Copying each record below exactly is the whole task.
======== DATA RECORDS ========
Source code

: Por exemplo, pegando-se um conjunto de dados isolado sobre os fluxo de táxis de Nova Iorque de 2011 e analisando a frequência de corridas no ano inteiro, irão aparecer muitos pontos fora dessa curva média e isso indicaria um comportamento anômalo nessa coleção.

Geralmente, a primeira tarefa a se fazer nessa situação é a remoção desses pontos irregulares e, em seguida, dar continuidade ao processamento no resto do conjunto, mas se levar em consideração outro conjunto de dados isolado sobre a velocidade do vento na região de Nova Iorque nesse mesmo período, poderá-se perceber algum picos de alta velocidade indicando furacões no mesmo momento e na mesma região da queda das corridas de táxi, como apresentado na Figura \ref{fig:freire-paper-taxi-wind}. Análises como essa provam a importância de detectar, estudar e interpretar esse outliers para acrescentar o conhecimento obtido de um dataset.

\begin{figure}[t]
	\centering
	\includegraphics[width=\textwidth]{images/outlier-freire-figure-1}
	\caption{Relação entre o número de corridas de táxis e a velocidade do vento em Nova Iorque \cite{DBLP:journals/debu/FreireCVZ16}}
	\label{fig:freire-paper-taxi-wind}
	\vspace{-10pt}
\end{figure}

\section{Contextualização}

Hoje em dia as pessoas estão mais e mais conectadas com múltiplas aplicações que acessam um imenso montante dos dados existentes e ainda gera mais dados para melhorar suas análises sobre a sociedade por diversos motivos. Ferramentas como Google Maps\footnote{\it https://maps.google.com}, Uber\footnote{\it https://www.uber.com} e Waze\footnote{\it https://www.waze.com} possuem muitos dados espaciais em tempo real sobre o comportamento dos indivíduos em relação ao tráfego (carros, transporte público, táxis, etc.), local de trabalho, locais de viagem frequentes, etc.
========
*OUTPUT BELOW*:
Source code

: Por exemplo, pegando-se um conjunto de dados isolado sobre os fluxo de táxis de Nova Iorque de 2011 e analisando a frequência de corridas no ano inteiro, irão aparecer muitos pontos fora dessa curva média e isso indicaria um comportamento anômalo nessa coleção.

Geralmente, a primeira tarefa a se fazer nessa situação é a remoção desses pontos irregulares e, em seguida, dar continuidade ao processamento no resto do conjunto, mas se levar em consideração outro conjunto de dados isolado sobre a velocidade do vento na região de Nova Iorque nesse mesmo período, poderá-se perceber algum picos de alta velocidade indicando furacões no mesmo momento e na mesma região da queda das corridas de táxi, como apresentado na Figura \ref{fig:freire-paper-taxi-wind}. Análises como essa provam a importância de detectar, estudar e interpretar esse outliers para acrescentar o conhecimento obtido de um dataset.

\begin{figure}[t]
	\centering
	\includegraphics[width=\textwidth]{images/outlier-freire-figure-1}
	\caption{Relação entre o número de corridas de táxis e a velocidade do vento em Nova Iorque \cite{DBLP:journals/debu/FreireCVZ16}}
	\label{fig:freire-paper-taxi-wind}
	\vspace{-10pt}
\end{figure}

\section{Contextualização}

Hoje em dia as pessoas estão mais e mais conectadas com múltiplas aplicações que acessam um imenso montante dos dados existentes e ainda gera mais dados para melhorar suas análises sobre a sociedade por diversos motivos. Ferramentas como Google Maps\footnote{\it https://maps.google.com}, Uber\footnote{\it https://www.uber.com} e Waze\footnote{\it https://www.waze.com} possuem muitos dados espaciais em tempo real sobre o comportamento dos indivíduos em relação ao tráfego (carros, transporte público, táxis, etc.), local de trabalho, locais de viagem frequentes, etc.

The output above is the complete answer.